ネロの時代、アテネには3000体以上の彫像が公の場所におかれ、また個人の家の壁の中には無数の小さな像もあったようで、アテネに住んでいる人よりも偶像の数の方が多いとされていました。
パウロは憤りを覚えながら、いてもたってもいられなくなり、いつものように安息日にはユダヤ人の会堂へと出かけていき語り合い、また平日には広場でも論じ合い、イエス・キリストの苦難と死と復活について語るのでありました。
パウロが広場で議論しているとエピクロス派とストア派の哲学者たちもやってきてパウロと議論するのでありました。
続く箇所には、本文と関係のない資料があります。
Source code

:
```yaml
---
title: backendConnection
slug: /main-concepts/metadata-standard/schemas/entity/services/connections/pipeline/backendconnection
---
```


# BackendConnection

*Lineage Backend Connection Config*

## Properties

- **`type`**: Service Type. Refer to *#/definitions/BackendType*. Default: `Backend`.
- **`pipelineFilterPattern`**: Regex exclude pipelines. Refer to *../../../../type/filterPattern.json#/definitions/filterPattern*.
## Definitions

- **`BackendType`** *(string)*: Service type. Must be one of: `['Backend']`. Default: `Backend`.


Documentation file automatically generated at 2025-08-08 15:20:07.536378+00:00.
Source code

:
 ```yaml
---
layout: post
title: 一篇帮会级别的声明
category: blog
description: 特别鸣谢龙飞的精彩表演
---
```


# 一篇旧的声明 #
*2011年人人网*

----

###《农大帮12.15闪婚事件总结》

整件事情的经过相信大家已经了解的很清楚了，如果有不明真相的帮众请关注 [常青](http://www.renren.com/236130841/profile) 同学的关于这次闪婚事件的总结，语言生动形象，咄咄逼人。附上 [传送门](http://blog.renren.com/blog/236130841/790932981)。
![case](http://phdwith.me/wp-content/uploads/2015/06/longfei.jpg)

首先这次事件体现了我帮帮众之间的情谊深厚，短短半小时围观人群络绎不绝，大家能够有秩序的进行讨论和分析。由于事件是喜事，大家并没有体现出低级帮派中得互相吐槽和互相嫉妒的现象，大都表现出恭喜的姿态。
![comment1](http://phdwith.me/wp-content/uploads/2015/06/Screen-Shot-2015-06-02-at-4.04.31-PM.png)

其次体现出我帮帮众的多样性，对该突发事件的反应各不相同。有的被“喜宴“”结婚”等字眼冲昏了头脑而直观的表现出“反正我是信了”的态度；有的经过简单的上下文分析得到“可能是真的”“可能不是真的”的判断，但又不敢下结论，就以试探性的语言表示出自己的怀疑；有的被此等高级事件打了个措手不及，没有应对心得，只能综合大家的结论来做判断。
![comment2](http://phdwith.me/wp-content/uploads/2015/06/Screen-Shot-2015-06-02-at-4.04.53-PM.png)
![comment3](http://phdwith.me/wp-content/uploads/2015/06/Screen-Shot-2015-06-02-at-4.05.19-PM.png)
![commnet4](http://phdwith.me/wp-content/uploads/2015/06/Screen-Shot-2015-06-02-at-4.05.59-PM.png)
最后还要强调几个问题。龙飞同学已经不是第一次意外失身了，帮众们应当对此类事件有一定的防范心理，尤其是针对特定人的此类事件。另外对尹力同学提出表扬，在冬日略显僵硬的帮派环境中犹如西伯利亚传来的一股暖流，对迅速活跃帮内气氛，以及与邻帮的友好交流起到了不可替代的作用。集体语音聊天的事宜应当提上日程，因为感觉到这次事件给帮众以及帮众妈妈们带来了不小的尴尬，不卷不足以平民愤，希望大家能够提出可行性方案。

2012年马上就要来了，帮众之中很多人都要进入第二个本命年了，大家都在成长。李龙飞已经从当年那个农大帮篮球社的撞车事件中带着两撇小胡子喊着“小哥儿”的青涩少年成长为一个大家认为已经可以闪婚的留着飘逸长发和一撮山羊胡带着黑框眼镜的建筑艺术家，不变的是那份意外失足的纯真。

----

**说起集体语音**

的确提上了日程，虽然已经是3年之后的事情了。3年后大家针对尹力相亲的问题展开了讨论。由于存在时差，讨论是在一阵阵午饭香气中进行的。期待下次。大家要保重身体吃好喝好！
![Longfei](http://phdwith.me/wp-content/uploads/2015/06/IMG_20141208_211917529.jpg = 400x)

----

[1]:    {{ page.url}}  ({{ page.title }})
エピクロス派は、物質主義的であり、神々の存在を信じないか、あるいは信じていても世からかけ離れた存在なので、この世界には影響を与えることはないと考え、また苦痛や恐怖から解放されるために思うままに快楽を求めていたようであります。つづいてストア派は、汎神論的神観を持ち、宇宙を成り立たせる内在的原理によって人間は生きるべきだと考え、倫理的な生き方によって満ち足りて生きていくことが出来るのだと考えていたようであります。
エピクロス派やストア派の哲学者たちは、パウロが話していることを聞いて侮辱するかのように、「あいつはただのおしゃべりではないか」と語るのでありました。このおしゃべりという言葉は、もともと鳥が種を拾うことから何でもかんでも情報を拾い集めるという意味であり、ムダな知識ばかり蓄えている人をさして使われ、無知な目立ちたがり屋とか、自分の知識をみんなに伝えたいと思っている人とか、口先だけのことを主張するインテリといったような意味があるそうです。
パウロはイエス・キリストの苦難と死、葬りとよみがえりを語ったことによって、思ってもみなかった反応によって屈辱を受けることになり、またそれだけで終わることなく、今度はアレオパゴスに連れて行かれることになったのであります。アレオパゴスとは、広場とか市場を見下ろす丘という意味で、最高裁判所といったようなところで定期的に評議会が開かれていたところであります。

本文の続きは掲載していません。